Global firms continue to be subjected to cyber crime as a result of errors committed by their very own users and network administrators, but a recent report reveals how CEOs could borrow strategy designed by the UK military and establish high-reliability organisations to defend themselves.
A Harvard Business Review article entitled ‘Cybersecurity’s Human Factor: Lessons from the Pentagon’, by David Upton, Christopher Kirchhoff, and James A. Winnefeld Jr., names six principles in the US military’s successful cyber defence strategy.
The report also suggests how these principles could be implemented in other organisations.
“A recent survey by Oxford University and the UK’s Centre for the Protection of the National Infrastructure found that concern for cybersecurity was significantly lower among managers inside the C-suite than among managers outside it. Such shortsightedness at the top is a serious problem.”

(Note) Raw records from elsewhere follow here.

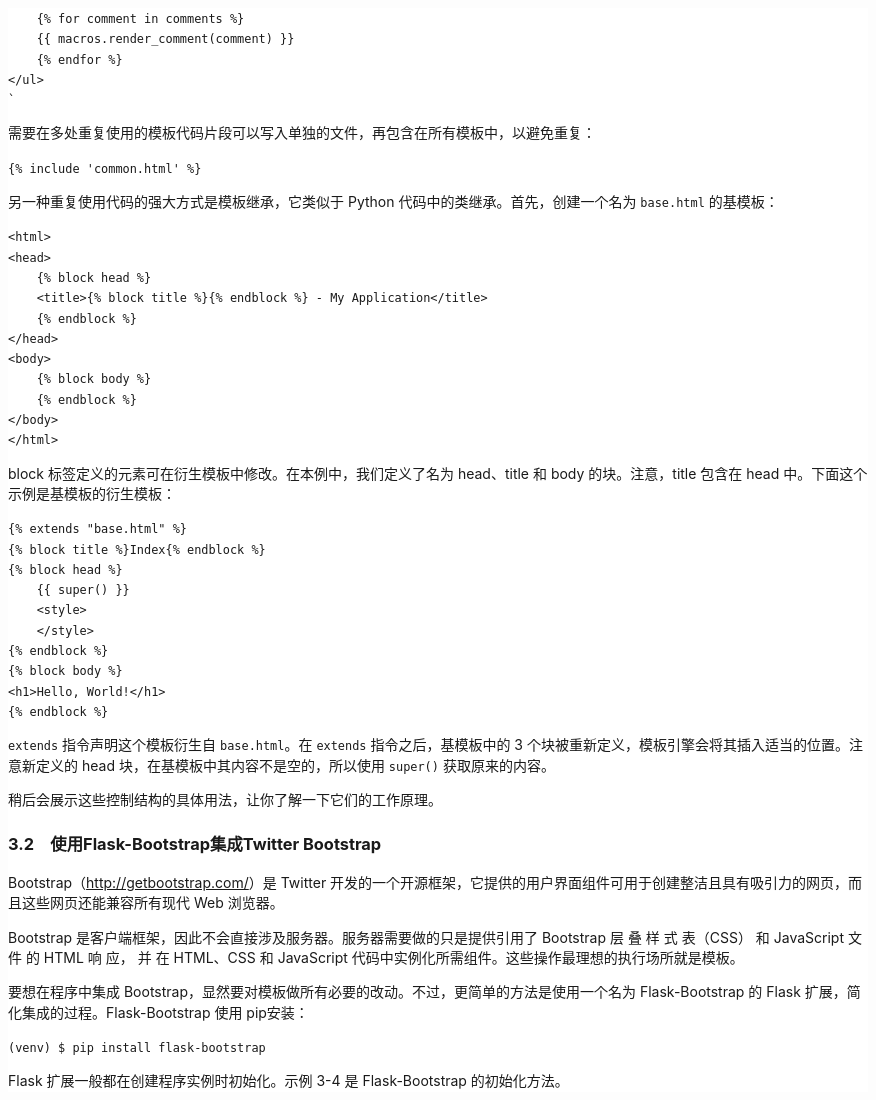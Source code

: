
 ```
    {% for comment in comments %}
    {{ macros.render_comment(comment) }}
    {% endfor %}
</ul>
`
```
需要在多处重复使用的模板代码片段可以写入单独的文件，再包含在所有模板中，以避免重复：
```
{% include 'common.html' %}
```

另一种重复使用代码的强大方式是模板继承，它类似于 Python 代码中的类继承。首先，创建一个名为 <code>base.html</code> 的基模板：

```
<html>
<head>
    {% block head %}
    <title>{% block title %}{% endblock %} - My Application</title>
    {% endblock %}
</head>
<body>
    {% block body %}
    {% endblock %}
</body>
</html>
```

block 标签定义的元素可在衍生模板中修改。在本例中，我们定义了名为 head、title 和 body 的块。注意，title 包含在 head 中。下面这个示例是基模板的衍生模板：

```
{% extends "base.html" %}
{% block title %}Index{% endblock %}
{% block head %}
    {{ super() }}
    <style>
    </style>
{% endblock %}
{% block body %}
<h1>Hello, World!</h1>
{% endblock %}
```
<code>extends</code> 指令声明这个模板衍生自 <code>base.html</code>。在 <code>extends</code> 指令之后，基模板中的 3 个块被重新定义，模板引擎会将其插入适当的位置。注意新定义的 head 块，在基模板中其内容不是空的，所以使用 <code>super()</code> 获取原来的内容。

稍后会展示这些控制结构的具体用法，让你了解一下它们的工作原理。

### 3.2　使用Flask-Bootstrap集成Twitter Bootstrap

Bootstrap（<http://getbootstrap.com/>）是 Twitter 开发的一个开源框架，它提供的用户界面组件可用于创建整洁且具有吸引力的网页，而且这些网页还能兼容所有现代 Web 浏览器。

Bootstrap 是客户端框架，因此不会直接涉及服务器。服务器需要做的只是提供引用了 Bootstrap 层 叠 样 式 表（CSS） 和 JavaScript 文 件 的 HTML 响 应， 并 在 HTML、CSS 和 JavaScript 代码中实例化所需组件。这些操作最理想的执行场所就是模板。

要想在程序中集成 Bootstrap，显然要对模板做所有必要的改动。不过，更简单的方法是使用一个名为 Flask-Bootstrap 的 Flask 扩展，简化集成的过程。Flask-Bootstrap 使用 pip安装：
```
(venv) $ pip install flask-bootstrap
```
Flask 扩展一般都在创建程序实例时初始化。示例 3-4 是 Flask-Bootstrap 的初始化方法。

Upton went on to say that should CEOs fail to see the seriousness of cyber security threats, their employees will take the same stance. He added that CEOs need to have their leadership team, human resources, line management and technical directors to have IT systems, principles, and people all on the same page.
Today’s CEO undoubtedly has much responsibility in ensuring that their company is not the next victim of cyber crime. They only have to look at the recent Ashley Madison breach for an example of the consequences and, if IT security recruitment is not taken seriously, further examples may come closer to home.